3x-star.com 3x-strapon.com likelick.com
La aceptación de los más pequeños para comer vegetales mejora si se les sirven de forma variada y continuada.
Los gustos se adquieren con el tiempo, pero es frecuente que los niños pequeños rechacen por su sabor las verduras y las hortalizas, lo que tiende a llevar a los padres a optar por comidas que aceptan más fácilmente pero que no tienen los mismos beneficios nutricionales. Un nuevo estudio ofrece una estrategia para que ellos mismos desarrollen este hábito saludable mediante un cambio de organización en la mesa.
 
El trabajo ha sido publicado en el Journal of Nutrition Education and Behavior y ha sido dirigido por Astrid A.M. Poelman, investigadora del área de Alimentación y Consumo de la Organización de Investigación Científica e Industrial del Commonwealth, un organismo oficial australiano. "En Australia, las recomendaciones nutricionales para la toma de vegetales en niños pequeños se han incrementado, pero el consumo real es bajo.
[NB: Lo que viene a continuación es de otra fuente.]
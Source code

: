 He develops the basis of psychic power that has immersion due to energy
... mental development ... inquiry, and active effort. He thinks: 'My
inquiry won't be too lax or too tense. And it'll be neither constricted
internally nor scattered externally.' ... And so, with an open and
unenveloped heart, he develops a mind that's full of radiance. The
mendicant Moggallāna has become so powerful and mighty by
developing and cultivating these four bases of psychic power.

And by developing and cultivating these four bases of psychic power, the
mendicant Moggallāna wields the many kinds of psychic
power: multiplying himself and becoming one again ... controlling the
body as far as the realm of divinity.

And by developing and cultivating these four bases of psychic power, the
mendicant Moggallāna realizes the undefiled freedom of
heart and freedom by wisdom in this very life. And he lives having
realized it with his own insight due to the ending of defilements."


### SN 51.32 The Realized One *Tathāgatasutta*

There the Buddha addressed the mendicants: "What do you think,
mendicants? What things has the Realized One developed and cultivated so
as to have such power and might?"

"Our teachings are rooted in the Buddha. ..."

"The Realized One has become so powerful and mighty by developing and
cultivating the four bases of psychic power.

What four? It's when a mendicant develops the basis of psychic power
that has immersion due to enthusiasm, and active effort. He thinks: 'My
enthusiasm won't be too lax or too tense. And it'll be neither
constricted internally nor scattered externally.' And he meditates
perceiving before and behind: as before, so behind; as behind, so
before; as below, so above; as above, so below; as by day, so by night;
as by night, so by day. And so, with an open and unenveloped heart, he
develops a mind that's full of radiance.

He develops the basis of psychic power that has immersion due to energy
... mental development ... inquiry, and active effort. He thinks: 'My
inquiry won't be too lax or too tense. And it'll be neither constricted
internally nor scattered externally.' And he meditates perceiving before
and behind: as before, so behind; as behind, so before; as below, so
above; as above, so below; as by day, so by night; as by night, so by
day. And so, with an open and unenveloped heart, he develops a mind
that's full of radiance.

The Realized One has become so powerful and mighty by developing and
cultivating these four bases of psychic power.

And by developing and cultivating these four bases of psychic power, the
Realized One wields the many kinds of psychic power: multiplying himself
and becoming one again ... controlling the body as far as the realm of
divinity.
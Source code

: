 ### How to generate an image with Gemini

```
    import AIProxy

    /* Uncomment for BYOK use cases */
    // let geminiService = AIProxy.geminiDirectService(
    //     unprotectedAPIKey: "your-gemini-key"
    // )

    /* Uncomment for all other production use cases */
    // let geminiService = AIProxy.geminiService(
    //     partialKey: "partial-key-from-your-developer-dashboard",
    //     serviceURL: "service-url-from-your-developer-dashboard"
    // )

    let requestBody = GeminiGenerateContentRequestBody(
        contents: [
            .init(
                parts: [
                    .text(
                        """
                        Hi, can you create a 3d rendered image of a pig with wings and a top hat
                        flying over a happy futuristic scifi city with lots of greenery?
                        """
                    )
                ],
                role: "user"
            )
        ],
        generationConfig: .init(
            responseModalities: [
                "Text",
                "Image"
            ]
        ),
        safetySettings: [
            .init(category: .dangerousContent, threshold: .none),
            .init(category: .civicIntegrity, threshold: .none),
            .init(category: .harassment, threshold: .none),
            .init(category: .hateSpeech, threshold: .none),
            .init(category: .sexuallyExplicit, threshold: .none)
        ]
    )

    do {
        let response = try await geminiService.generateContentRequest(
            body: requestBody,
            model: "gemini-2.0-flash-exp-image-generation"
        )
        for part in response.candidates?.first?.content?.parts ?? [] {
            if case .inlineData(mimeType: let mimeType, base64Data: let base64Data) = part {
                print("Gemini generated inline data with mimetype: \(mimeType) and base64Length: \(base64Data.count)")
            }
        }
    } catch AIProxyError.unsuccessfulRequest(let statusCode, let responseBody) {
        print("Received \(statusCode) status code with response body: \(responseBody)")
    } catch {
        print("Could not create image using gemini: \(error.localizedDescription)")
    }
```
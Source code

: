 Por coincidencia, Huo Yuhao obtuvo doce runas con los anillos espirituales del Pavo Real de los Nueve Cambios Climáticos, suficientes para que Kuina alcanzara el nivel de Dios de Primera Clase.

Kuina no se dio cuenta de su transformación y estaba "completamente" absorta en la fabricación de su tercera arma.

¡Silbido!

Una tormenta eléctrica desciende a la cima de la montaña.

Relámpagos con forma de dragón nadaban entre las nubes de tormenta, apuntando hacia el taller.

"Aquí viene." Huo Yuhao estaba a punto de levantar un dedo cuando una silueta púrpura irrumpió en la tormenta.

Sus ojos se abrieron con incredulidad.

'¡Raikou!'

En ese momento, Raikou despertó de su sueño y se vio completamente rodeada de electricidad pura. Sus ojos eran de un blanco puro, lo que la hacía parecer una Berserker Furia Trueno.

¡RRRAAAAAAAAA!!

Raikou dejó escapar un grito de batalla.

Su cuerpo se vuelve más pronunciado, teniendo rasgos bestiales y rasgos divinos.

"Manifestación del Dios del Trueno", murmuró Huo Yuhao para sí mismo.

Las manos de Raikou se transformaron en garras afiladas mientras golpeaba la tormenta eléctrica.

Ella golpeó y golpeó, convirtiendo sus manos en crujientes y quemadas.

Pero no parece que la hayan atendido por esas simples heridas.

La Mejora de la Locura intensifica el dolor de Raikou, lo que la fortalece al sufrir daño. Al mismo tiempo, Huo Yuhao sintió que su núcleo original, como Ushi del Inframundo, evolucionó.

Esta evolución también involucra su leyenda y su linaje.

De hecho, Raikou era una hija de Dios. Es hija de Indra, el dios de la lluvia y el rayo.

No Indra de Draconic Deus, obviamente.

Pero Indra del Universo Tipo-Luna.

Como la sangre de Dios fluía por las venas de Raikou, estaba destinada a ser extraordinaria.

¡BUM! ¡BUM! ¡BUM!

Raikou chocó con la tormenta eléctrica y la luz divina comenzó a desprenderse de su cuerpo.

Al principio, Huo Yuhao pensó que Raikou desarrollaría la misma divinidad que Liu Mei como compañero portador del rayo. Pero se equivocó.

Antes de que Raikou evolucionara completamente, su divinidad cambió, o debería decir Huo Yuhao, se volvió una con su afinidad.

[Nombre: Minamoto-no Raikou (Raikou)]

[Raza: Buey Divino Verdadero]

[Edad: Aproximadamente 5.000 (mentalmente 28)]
Nuestro estudio presenta un enfoque efectivo para los padres interesados en atajar este déficit", explica.
 
El estudio contó con la participación de 32 familias con niños entre los cuatro y seis años en las que se detectó un consumo bajo de vegetales. Los padres completaron una encuesta online y recibieron una sesión informativa previa al arranque del ensayo. Se dividieron entonces en tres grupos: en el primero, se introdujo una verdura nueva en la dieta de los niños; en el segundo, varias de ellas; y el tercero quedó como grupo testigo en el que los hábitos alimenticios no variaron.
 
Los datos para el estudio se registraron de diversas maneras. Dos cenas se sirvieron en el centro de investigación, en las que los niños podían comer todo el brócoli, coliflor y judías verdes que quisieran. También se variaron las verduras que comían en casa, la guardería y la escuela, y se anotaron las variaciones en diarios de comidas. Finalmente, los padres fueron informando cómo progresaba el consumo de alimentos de base vegetal.